--- GIVEN DATA Enclosed Below ---

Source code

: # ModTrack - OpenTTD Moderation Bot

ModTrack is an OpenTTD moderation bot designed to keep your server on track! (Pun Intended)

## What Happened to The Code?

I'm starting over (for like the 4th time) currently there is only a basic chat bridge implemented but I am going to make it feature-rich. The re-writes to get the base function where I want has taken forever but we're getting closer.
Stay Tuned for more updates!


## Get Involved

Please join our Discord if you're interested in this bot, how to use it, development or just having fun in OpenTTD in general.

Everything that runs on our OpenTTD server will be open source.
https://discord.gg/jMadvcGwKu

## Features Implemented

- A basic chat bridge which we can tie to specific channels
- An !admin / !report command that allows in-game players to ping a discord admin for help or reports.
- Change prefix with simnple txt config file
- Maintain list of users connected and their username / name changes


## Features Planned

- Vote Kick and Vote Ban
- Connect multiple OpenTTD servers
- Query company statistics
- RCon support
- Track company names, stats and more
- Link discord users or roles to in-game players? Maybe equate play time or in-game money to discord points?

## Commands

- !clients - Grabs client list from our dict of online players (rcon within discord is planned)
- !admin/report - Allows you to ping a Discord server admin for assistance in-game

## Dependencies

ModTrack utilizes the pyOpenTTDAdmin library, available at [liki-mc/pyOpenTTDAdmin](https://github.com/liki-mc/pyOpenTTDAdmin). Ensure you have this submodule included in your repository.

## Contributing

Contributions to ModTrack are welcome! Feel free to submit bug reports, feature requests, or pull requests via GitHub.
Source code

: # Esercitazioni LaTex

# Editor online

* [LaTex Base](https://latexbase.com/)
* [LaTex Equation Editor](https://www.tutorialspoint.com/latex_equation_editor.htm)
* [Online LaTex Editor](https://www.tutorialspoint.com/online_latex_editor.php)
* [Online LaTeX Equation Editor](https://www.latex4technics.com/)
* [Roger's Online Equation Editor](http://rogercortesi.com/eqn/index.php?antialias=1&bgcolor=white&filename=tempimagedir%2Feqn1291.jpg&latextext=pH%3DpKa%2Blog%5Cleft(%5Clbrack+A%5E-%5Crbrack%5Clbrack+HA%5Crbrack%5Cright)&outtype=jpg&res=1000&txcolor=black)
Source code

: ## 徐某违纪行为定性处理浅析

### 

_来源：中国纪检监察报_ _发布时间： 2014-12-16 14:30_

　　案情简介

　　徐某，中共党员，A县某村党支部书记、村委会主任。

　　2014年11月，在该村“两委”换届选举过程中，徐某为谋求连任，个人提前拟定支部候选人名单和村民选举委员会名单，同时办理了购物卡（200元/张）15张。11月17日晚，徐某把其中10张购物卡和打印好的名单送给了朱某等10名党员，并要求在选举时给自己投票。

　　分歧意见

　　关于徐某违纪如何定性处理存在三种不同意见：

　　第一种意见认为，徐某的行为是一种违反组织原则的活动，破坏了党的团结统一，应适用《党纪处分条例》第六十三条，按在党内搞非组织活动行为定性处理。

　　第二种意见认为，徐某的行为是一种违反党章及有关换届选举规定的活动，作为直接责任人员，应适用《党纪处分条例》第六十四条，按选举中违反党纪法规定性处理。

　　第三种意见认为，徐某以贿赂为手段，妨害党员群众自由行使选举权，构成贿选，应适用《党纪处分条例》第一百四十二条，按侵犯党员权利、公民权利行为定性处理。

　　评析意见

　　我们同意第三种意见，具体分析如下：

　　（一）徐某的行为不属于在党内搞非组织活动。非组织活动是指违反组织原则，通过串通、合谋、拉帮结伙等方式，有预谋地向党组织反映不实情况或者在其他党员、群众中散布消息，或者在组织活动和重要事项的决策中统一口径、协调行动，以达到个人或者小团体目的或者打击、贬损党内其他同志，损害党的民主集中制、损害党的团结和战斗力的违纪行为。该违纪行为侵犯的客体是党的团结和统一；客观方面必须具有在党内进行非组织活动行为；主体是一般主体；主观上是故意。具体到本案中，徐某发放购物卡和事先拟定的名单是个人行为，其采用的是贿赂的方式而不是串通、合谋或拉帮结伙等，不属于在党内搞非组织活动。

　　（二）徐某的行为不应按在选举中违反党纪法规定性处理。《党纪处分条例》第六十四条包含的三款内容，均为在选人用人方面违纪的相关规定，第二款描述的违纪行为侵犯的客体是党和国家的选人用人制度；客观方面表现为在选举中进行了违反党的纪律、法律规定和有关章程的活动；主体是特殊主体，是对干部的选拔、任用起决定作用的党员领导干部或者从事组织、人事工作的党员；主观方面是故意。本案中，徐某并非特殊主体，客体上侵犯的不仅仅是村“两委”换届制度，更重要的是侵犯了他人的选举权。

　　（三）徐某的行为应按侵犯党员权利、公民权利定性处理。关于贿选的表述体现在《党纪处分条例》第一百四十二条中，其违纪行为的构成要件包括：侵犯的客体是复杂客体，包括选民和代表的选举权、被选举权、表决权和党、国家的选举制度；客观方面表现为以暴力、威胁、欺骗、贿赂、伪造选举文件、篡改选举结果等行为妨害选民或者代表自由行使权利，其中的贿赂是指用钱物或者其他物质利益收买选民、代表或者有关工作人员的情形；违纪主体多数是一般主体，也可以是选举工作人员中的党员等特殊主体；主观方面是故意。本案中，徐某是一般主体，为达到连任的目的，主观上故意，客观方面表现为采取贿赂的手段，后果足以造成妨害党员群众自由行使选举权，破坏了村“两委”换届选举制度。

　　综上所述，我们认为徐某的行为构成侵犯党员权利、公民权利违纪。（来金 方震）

--- End of Enclosed GIVEN DATA ---

EXERCISE BRIEF ▸
When the word "users" appears in a line of the listing, pull that line out.

RESPONSE TO THE TASK ▸
- Maintain list of users connected and their username / name changes
- Link discord users or roles to in-game players? Maybe equate play time or in-game money to discord points?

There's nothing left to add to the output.